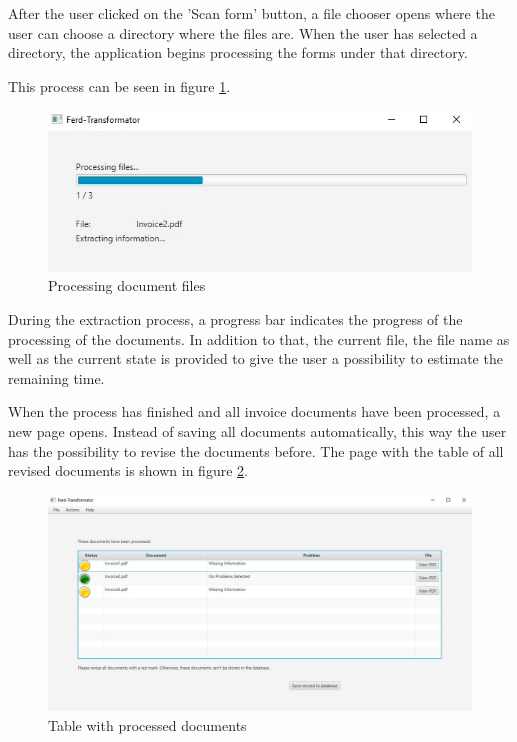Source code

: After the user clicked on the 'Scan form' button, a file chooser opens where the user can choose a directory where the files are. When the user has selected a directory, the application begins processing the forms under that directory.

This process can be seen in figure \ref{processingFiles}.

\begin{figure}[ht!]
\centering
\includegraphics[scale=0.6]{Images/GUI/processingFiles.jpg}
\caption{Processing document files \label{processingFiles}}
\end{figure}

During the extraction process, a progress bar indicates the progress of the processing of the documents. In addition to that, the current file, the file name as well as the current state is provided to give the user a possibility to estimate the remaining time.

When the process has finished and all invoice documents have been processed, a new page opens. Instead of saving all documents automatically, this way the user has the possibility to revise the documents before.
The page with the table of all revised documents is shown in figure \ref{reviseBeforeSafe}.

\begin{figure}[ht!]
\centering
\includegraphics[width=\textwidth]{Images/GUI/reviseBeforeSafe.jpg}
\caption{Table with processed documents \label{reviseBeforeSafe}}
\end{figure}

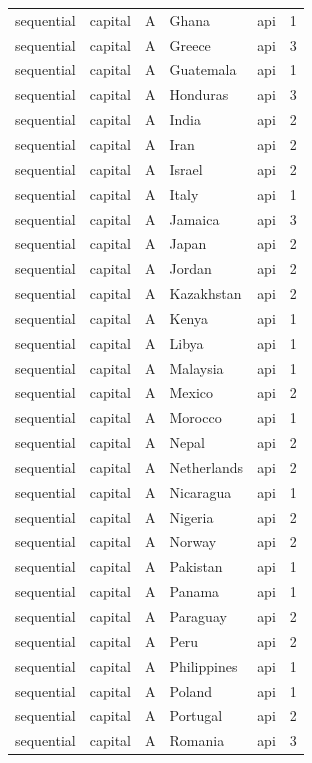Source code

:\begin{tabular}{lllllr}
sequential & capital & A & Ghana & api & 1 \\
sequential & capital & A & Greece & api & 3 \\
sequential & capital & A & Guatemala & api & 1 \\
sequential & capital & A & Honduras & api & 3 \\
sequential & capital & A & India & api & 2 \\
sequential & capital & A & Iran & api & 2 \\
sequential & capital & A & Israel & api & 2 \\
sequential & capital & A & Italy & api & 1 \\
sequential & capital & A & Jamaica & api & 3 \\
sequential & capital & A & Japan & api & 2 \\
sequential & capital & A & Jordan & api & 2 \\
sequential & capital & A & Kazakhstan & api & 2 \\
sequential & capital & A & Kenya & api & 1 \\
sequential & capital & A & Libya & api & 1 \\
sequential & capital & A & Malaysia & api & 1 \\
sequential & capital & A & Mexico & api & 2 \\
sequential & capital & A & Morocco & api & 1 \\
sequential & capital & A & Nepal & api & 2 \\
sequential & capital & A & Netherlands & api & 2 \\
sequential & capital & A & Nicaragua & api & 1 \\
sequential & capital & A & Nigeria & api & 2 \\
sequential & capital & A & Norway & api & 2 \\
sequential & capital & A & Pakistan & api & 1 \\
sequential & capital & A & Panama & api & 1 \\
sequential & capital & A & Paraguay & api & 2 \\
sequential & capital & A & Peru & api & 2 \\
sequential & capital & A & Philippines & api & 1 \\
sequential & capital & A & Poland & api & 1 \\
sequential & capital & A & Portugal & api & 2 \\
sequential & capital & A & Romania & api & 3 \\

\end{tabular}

PROBLEM REQUIREMENTS
Please reproduce, word for word, every line from the first line of the records above through the line containing "During the extraction", and leave out the pictures.

REPLY
Source code

: After the user clicked on the 'Scan form' button, a file chooser opens where the user can choose a directory where the files are. When the user has selected a directory, the application begins processing the forms under that directory.

This process can be seen in figure \ref{processingFiles}.

\begin{figure}[ht!]
\centering
\includegraphics[scale=0.6]{Images/GUI/processingFiles.jpg}
\caption{Processing document files \label{processingFiles}}
\end{figure}

During the extraction process, a progress bar indicates the progress of the processing of the documents. In addition to that, the current file, the file name as well as the current state is provided to give the user a possibility to estimate the remaining time.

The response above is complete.